§ **Dataset**
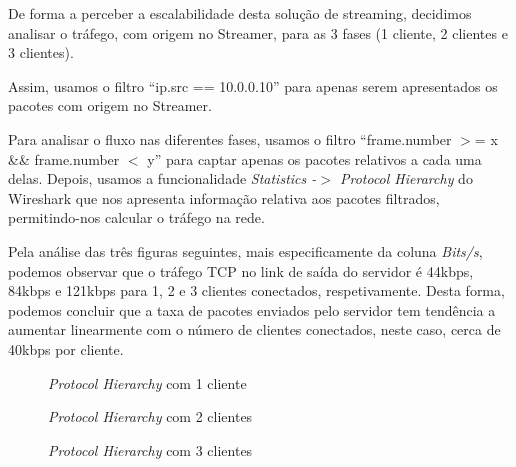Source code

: \documentclass[a4paper, 11pt]{article}
\begin{document}
De forma a perceber a escalabilidade desta solução de streaming, decidimos analisar o tráfego, com origem no Streamer, para as 3 fases (1 cliente, 2 clientes e 3 clientes).

Assim, usamos o filtro ``ip.src == 10.0.0.10'' para apenas serem apresentados os pacotes com origem no Streamer.

Para analisar o fluxo nas diferentes fases, usamos o filtro ``frame.number $>$= x \&\& frame.number $<$ y'' para captar apenas os pacotes relativos a cada uma delas. Depois, usamos a funcionalidade \textit{Statistics -$>$ Protocol Hierarchy} do Wireshark que nos apresenta informação relativa aos pacotes filtrados, permitindo-nos calcular o tráfego na rede.

Pela análise das três figuras seguintes, mais especificamente da coluna \textit{Bits/s}, podemos observar que o tráfego TCP no link de saída do servidor é 44kbps, 84kbps e 121kbps para 1, 2 e 3 clientes conectados, respetivamente. Desta forma, podemos concluir que a taxa de pacotes enviados pelo servidor tem tendência a aumentar linearmente com o número de clientes conectados, neste caso, cerca de 40kbps por cliente.

\begin{figure}[H]
    \centering
    \caption{\textit{Protocol Hierarchy} com 1 cliente}
\end{figure}

\begin{figure}[H]
    \centering
    \caption{\textit{Protocol Hierarchy} com 2 clientes}
\end{figure}

\begin{figure}[H]
    \centering
    \caption{\textit{Protocol Hierarchy} com 3 clientes}
\end{figure}
\end{document}
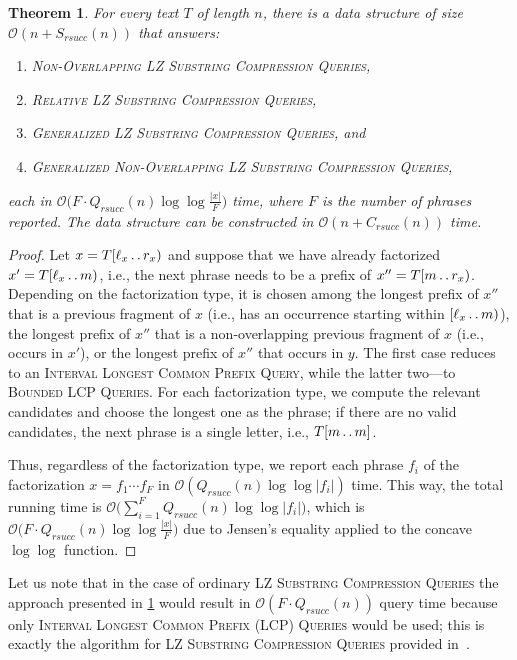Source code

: \documentclass[a4paper]{article}
\newtheorem{theorem}{Theorem}[section]
\theoremstyle{definition}
\theoremstyle{remark}
\newcommand{\BLCP}{\textsc{Bounded LCP Queries}\xspace}
\newcommand{\ILCP}{\textsc{Interval Longest Common Prefix (LCP) Queries}\xspace}
\newcommand{\LSC}{\textsc{LZ Substring Compression Queries}\xspace}
\newcommand{\GSC}{\textsc{Generalized LZ Substring Compression Queries}\xspace}
\newcommand{\dd}{\mathinner{\ldotp\ldotp}}
\newcommand{\maybeqed}{}
\newcommand{\Oh}{\mathcal{O}}
\newcommand{\rsucc}{\mathit{rsucc}}
\begin{document}
\begin{theorem}\label{thm:lsc}
For every text $T$ of length $n$, there is a data structure of size $\Oh(n+S_{\rsucc}(n))$
that answers:
\begin{enumerate}[label=(\alph*)]
  \item \textsc{Non-Overlapping} \LSC,
  \item \textsc{Relative} \LSC,
  \item \GSC, and
    \item \textsc{Generalized Non-Overlapping} \LSC,
\end{enumerate}
each in $\Oh\bigl(F\cdot Q_{\rsucc}(n)\log\log\frac{|x|}{F}\bigr)$ time,
where $F$ is the number of phrases reported.
The data structure can be constructed in $\Oh(n+C_{\rsucc}(n))$ time.
\end{theorem}
\begin{proof}
Let $x=T[\ell_x\dd r_x)$ and suppose that we have already factorized $x'=T[\ell_x\dd m)$,
i.e., the next phrase needs to be a prefix of $x''=T[m\dd r_x)$.
Depending on the factorization type, it is chosen among the longest prefix of $x''$ that is a previous fragment of $x$ (i.e., has an occurrence starting within $[\ell_x\dd m)$), the longest prefix of $x''$ that is a non-overlapping previous fragment of $x$ (i.e., occurs in $x'$),
or the longest prefix of $x''$ that occurs in $y$.
The first case reduces to an \textsc{Interval Longest Common Prefix Query}, while the latter two---to \BLCP.
For each factorization type, we compute the relevant candidates and choose the longest one as the phrase;
if there are no valid candidates, the next phrase is a single letter, i.e., $T[m\dd m]$.

Thus, regardless of the factorization type, we report each phrase $f_i$ of the factorization $x=f_1\cdots f_F$
in $\Oh(Q_{\rsucc}(n) \log \log |f_i|)$ time. 
This way, the total running time is $\Oh\big(\sum_{i=1}^F Q_{\rsucc}(n)\log\log |f_i|\big)$, which is $\Oh\bigl(F\cdot Q_{\rsucc}(n)\log\log\frac{|x|}{F}\bigr)$  due to Jensen's equality applied to the concave $\log \log $ function.
\maybeqed \end{proof}

Let us note that in the case of ordinary \LSC the approach presented in \cref{thm:lsc} would result in $\Oh(F\cdot Q_{\rsucc}(n))$ query time
because only \ILCP would be used; this is exactly the algorithm for \LSC provided in~\cite{DBLP:journals/tcs/KellerKFL14}.
\end{document}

§ **Task to carry out**
Please reproduce the lines from the line with "Common Prefix (LCP)" to the line with "each in $\Oh\bigl(F\cdot", both ends included, exactly as they appear above.

§ **Task solution**
\newcommand{\ILCP}{\textsc{Interval Longest Common Prefix (LCP) Queries}\xspace}
\newcommand{\LSC}{\textsc{LZ Substring Compression Queries}\xspace}
\newcommand{\GSC}{\textsc{Generalized LZ Substring Compression Queries}\xspace}
\newcommand{\dd}{\mathinner{\ldotp\ldotp}}
\newcommand{\maybeqed}{}
\newcommand{\Oh}{\mathcal{O}}
\newcommand{\rsucc}{\mathit{rsucc}}
\begin{document}
\begin{theorem}\label{thm:lsc}
For every text $T$ of length $n$, there is a data structure of size $\Oh(n+S_{\rsucc}(n))$
that answers:
\begin{enumerate}[label=(\alph*)]
  \item \textsc{Non-Overlapping} \LSC,
  \item \textsc{Relative} \LSC,
  \item \GSC, and
    \item \textsc{Generalized Non-Overlapping} \LSC,
\end{enumerate}
each in $\Oh\bigl(F\cdot Q_{\rsucc}(n)\log\log\frac{|x|}{F}\bigr)$ time,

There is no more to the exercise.